Plumtree disappointed the Springbok coach will not release players for provincial games.
Sharks should find McGeechan's men hard to live with
The Living With Lions DVD is considered a must have in the collection of any rugby connoisseur. It is a compelling behind-the-scenes documentary charting the British and Irish Lions momentous and epic tour of South Africa in 1997. It is considered one of the best sports films ever produced, providing a fascinating look at the dynamics, attention to detail, camaraderie and passion that makes a Lions tour such a unique sporting event.
It is fair to say, however, that you would not find too many copies of the footage in the homes of Springbok fans. The 2-1 series defeat at the hands of Ian McGeechan's side rocked South Africa and still rankles with the rugby-mad Rainbow Nation. The class of 2009 will be looking to settle a few scores and gunning for revenge, according to John Plumtree, the coach who will prepare the Natal Sharks for the clash with what looks a near full-strength British Lions XV in Durban tonight.

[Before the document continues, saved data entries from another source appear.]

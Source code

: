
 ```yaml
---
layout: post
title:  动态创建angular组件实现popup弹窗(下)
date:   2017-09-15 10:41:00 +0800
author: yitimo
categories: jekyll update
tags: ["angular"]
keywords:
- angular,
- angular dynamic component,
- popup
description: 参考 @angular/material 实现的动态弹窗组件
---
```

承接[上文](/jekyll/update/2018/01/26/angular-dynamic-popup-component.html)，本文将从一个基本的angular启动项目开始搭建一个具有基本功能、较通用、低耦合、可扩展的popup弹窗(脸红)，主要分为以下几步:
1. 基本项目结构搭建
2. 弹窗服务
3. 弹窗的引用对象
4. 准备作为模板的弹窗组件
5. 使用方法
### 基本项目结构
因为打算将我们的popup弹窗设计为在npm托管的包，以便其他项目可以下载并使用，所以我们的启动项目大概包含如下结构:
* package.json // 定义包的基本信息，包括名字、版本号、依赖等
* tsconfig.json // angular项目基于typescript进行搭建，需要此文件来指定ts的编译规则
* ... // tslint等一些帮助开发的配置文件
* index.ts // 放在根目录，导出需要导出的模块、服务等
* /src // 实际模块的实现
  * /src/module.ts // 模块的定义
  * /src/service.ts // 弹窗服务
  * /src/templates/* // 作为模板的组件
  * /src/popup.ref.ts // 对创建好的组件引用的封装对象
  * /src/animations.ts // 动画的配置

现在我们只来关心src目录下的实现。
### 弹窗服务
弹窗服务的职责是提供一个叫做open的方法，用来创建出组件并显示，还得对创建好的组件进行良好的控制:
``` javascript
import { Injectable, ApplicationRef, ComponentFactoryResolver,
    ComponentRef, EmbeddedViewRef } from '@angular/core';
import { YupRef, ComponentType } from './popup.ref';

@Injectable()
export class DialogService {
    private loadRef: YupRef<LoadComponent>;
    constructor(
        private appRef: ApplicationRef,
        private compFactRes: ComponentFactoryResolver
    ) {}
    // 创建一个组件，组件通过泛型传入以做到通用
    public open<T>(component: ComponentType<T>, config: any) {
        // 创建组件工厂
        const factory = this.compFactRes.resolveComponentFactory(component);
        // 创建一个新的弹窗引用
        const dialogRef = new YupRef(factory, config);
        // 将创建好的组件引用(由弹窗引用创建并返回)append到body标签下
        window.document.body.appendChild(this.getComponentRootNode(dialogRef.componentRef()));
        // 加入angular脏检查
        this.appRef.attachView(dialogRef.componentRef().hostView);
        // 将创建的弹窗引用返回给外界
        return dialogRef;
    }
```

"A lot of time has passed since that series but people over here don't forget," said Plumtree, a New Zealander who played for Natal for sevens season and has progressed to head coach since joining the coaching Sharks staff in 2006. "There are always reminders of 97. Lions aren't the underdogs like they were for that series and the Springboks will have learned their lessons since. "I don't think there will be too many surprises for them this time and they won't fall into that trap again. But no one knows what they are really about. When Australia and New Zealand come over here everyone knows what they are about. The element of surprise will be nice for the Lions."
An ill-prepared Lions side walked into an All Blacks ambush the last time the famous red jersey was handed out to the cream of the players from the Home Unions in 2005. They were comprehensively out-played by a Dan Carter-inspired New Zealand side and were whitewashed 3-0. One of the few games Clive Woodward's side did manage to win was the midweek clash with a Wellington side coached by Plumtree, who is therefore perfectly placed to assess the Lions' credentials.
"It will be hard to go against the Boks," he said. "I think this time round the Boks will be too tough for them. There will not be much in it though. "I expect it to be a tough series and I certainly hope it's better than the last series in New Zealand which was a waste of time. It really fizzled out badly but I think this group are better organised." The Sharks, who will be the Lions' fourth opponents of the tour, enjoyed a decent Super 14 season, finishing sixth.
They have 10 representatives in the Springboks squad, one of whom, Deon Carstens, has been allowed by Peter De Villiers, the South Africa head coach, to play in this evening's encounter at the Absa Park Stadium. However, De Villiers is likely to wrap Ruan Pienaar, the outrageously gifted Sharks fly-half, in cotton wool ahead of the Test series, which starts on June 20. Pienaar has been plagued by injuries during the Super 14 campaign and his dip in form and fitness has opened the door for Morne Steyn, the drop-goal specialist who led the mesmeric Pretoria Bulls to the title.
"The talk is that Piennar has the 10 shirt sewn up but I'm not so sure," said Plumtree. "He's been battling injuries while Morne has been playing consistently well. "He's developed his game and although he's not as quick as Ruan, he is a good thinker and his kicking game is good. His defence isn't bad either." Overall, Plumtree thinks the Springbok squad is "full of power and speed" but said the selectors missed a trick in not selecting Jannie Du Plessis, the tight-head prop and brother of Bismarck Du Plessis, the No 1 hooker for the Springboks.
The absence of Jannie demonstrates, however, how much faith De Villiers has in Jon Smit, the hooker who has made the conversion from world-class hooker to tight-head prop. "Smit has got a fair bit of experience at tight-head now and he is a better tight-head than he was during the autumn internationals in the northern hemisphere," said Plumtree. "He might surprise a few people how much better he is."
Plumtree also hopes his charges have a few surprises in store for the tourists this evening. "There is always talk of softening them up," he said. "There is talk of doing it, but doing it is another thing. "If the Lions had to play a full-strength Sharks or Bulls side then it would be a different kettle of fish. I wish the Springboks had released some of the players to the provinces and then let us have a real go at the Lions."